A trip to the Nürburgring should demonstrate the car's impressive speeds. Tesla used the course to show off how the company's technologies are leaving competitors in the dust. In November 2019, a Tesla Model S with the under-development "Plaid" powertrain completed the Nordschleife circuit in just seven minutes and 13 seconds. The feat undercut the all-electric Porsche Taycan by nearly 30 seconds, with the Model S competitor scoring a lap time of seven minutes and 42 seconds.
The "Plaid" powertrain could be part of what makes the Roadster such a speed demon. At the original November 2017 unveiling, Musk explained that the Roadster would ship with a special "Plaid" mode, an improvement over the "Ludicrous" mode then available in the firm's Model S and X vehicles. Both modes are a reference to '80s sci-fi classic Spaceballs, in which "Plaid" designates the next step up from "Ludicrous."
Two years later, in September 2019, Musk revealed that a triple-motor "Plaid" powertrain would also come to the Model S and Model X. The Model S version, Musk claimed, would feature seven seats and start shipping in October or November 2020. In April 2020, Musk explained that the team was planning to simplify the project and reduce complexity.
Originally expected to launch in 2020, the Roadster may now launch in 2022. During an appearance on The Joe Rogan Experience podcast in May 2020, Musk claimed the firm would focus on shipping the Cybertruck before moving on to the Roadster. The first Cybertruck vehicles are expected to start shipping in late 2021.

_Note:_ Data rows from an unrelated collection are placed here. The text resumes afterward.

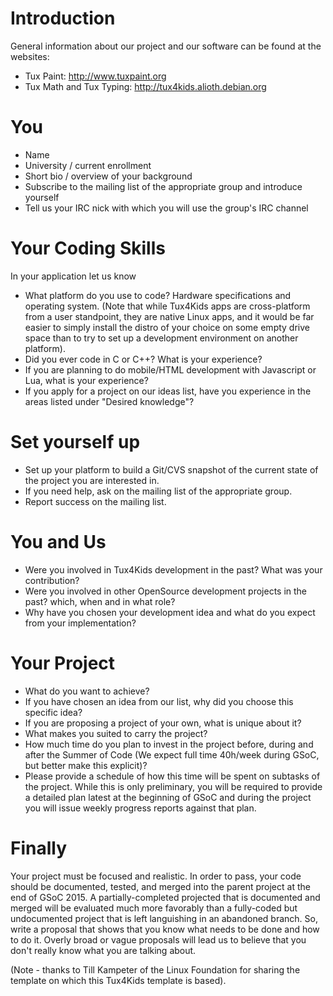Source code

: # Introduction #

General information about our project and our software can be found at the websites:
  * Tux Paint: http://www.tuxpaint.org
  * Tux Math and Tux Typing: http://tux4kids.alioth.debian.org


# You #
  * Name
  * University / current enrollment
  * Short bio / overview of your background
  * Subscribe to the mailing list of the appropriate group and introduce yourself
  * Tell us your IRC nick with which you will use the group's IRC channel

# Your Coding Skills #
In your application let us know
  * What platform do you use to code? Hardware specifications and operating system. (Note that while Tux4Kids apps are cross-platform from a user standpoint, they are native Linux apps, and it would be far easier to simply install the distro of your choice on some empty drive space than to try to set up a development environment on another platform).
  * Did you ever code in C or C++? What is your experience?
  * If you are planning to do mobile/HTML development with Javascript or Lua, what is your experience?
  * If you apply for a project on our ideas list, have you experience in the areas listed under "Desired knowledge"?

# Set yourself up #
  * Set up your platform to build a Git/CVS snapshot of the current state of the project you are interested in.
  * If you need help, ask on the mailing list of the appropriate group.
  * Report success on the mailing list.

# You and Us #
  * Were you involved in Tux4Kids development in the past? What was your contribution?
  * Were you involved in other OpenSource development projects in the past? which, when and in what role?
  * Why have you chosen your development idea and what do you expect from your implementation?

# Your Project #
  * What do you want to achieve?
  * If you have chosen an idea from our list, why did you choose this specific idea?
  * If you are proposing a project of your own, what is unique about it?
  * What makes you suited to carry the project?
  * How much time do you plan to invest in the project before, during and after the Summer of Code (We expect full time 40h/week during GSoC, but better make this explicit)?
  * Please provide a schedule of how this time will be spent on subtasks of the project. While this is only preliminary, you will be required to provide a detailed plan latest at the beginning of GSoC and during the project you will issue weekly progress reports against that plan.

# Finally #
Your project must be focused and realistic. In order to pass, your code should be documented, tested, and merged into the parent project at the end of GSoC 2015. A partially-completed projected that is documented and merged will be evaluated much more favorably than a fully-coded but undocumented project that is left languishing in an abandoned branch. So, write a proposal that shows that you know what needs to be done and how to do it. Overly broad or vague proposals will lead us to believe that you don't really know what you are talking about.

(Note - thanks to Till Kampeter of the Linux Foundation for sharing the template on which this Tux4Kids template is based).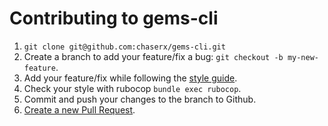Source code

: # Contributing to gems-cli

1. `git clone git@github.com:chaserx/gems-cli.git`
1. Create a branch to add your feature/fix a bug: `git checkout -b my-new-feature`.
1. Add your feature/fix while following the [style guide](http://learning-things.cirrusmio.com/style-guides/ruby.html).
1. Check your style with rubocop `bundle exec rubocop`.
1. Commit and push your changes to the branch to Github.
1. [Create a new Pull Request](https://github.com/chaserx/gems-cli/compare).


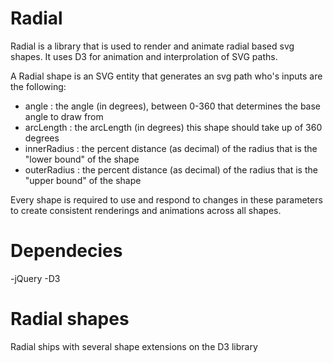 # Radial
Radial is a library that is used to render and animate radial based svg shapes. It uses D3 for animation and interprolation of SVG paths.

A Radial shape is an SVG entity that generates an svg path who's inputs are the following:
- angle : the angle (in degrees), between 0-360 that determines the base angle to draw from
- arcLength : the arcLength (in degrees) this shape should take up of 360 degrees
- innerRadius : the percent distance (as decimal) of the radius that is the "lower bound" of the shape
- outerRadius : the percent distance (as decimal) of the radius that is the "upper bound" of the shape

Every shape is required to use and respond to changes in these parameters to create consistent renderings and animations across all shapes.

# Dependecies
-jQuery
-D3

# Radial shapes
Radial ships with several shape extensions on the D3 library



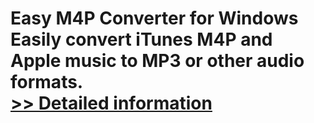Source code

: # Easy M4P Converter for Windows<br />Easily convert iTunes M4P and Apple music to MP3 or other audio formats.<br />[>> Detailed information](https://secure.shareit.com/shareit/product.html?productid=300910523&affiliateid=200057808)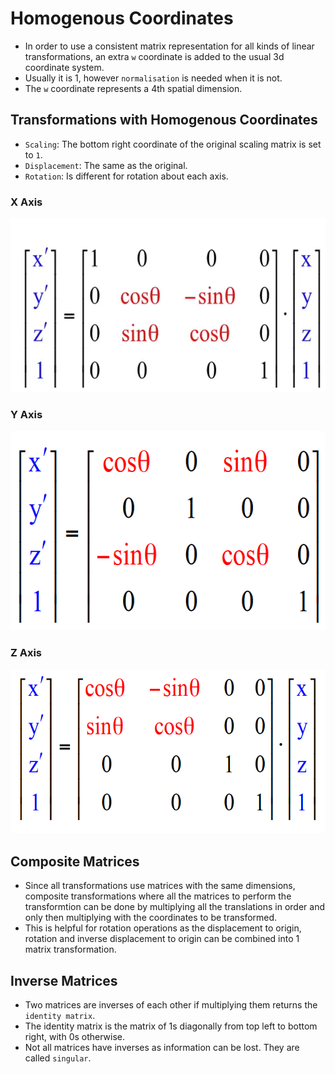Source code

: # Homogenous Coordinates

* In order to use a consistent matrix representation for all kinds of linear transformations, an extra `w` coordinate is added to the usual 3d coordinate system.
* Usually it is 1, however `normalisation` is needed when it is not.
* The `w` coordinate represents a 4th spatial dimension.

## Transformations with Homogenous Coordinates
* `Scaling`: The bottom right coordinate of the original scaling matrix is set to `1`.
* `Displacement`: The same as the original. 
* `Rotation`: Is different for rotation about each axis.

### X Axis
![Rotation Homogenous](../img/rotation_homogenous_x_axis.png)
### Y Axis
![Y Axis Rotation](../img/rotation_homogenous_y_axis.png)
### Z Axis
![](../img/rotation_homogenous_z_axis.png)
## Composite Matrices
* Since all transformations use matrices with the same dimensions, composite transformations where all the matrices to perform the transformtion can be done by multiplying all the translations in order and only then multiplying with the coordinates to be transformed.
* This is helpful for rotation operations as the displacement to origin, rotation and inverse displacement to origin can be combined into 1 matrix transformation.

## Inverse Matrices
* Two matrices are inverses of each other if multiplying them returns the `identity matrix`.
* The identity matrix is the matrix of 1s diagonally from top left to bottom right, with 0s otherwise.
* Not all matrices have inverses as information can be lost. They are called `singular`.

The Inverse analysis – This could be the first major demonstration of the Roadster's potential. At the prototype's unveiling, select fans were able to take a short test ride and experience the intense acceleration rates. These hands-on experiences were later shown in a December 2018 compilation video.
A circuit lap could reveal a more powerful vehicle than expected. In July 2018, racer Emile Bouret claimed the released specifications were "conservative." With planned boosts for the higher-end models of Roadster, like a "SpaceX options package," the original version could pale in comparison to some of the vehicles that will hit the road later.
Update 09/21 1 p.m. Eastern time: The article has been updated to clarify the measurements of the race track.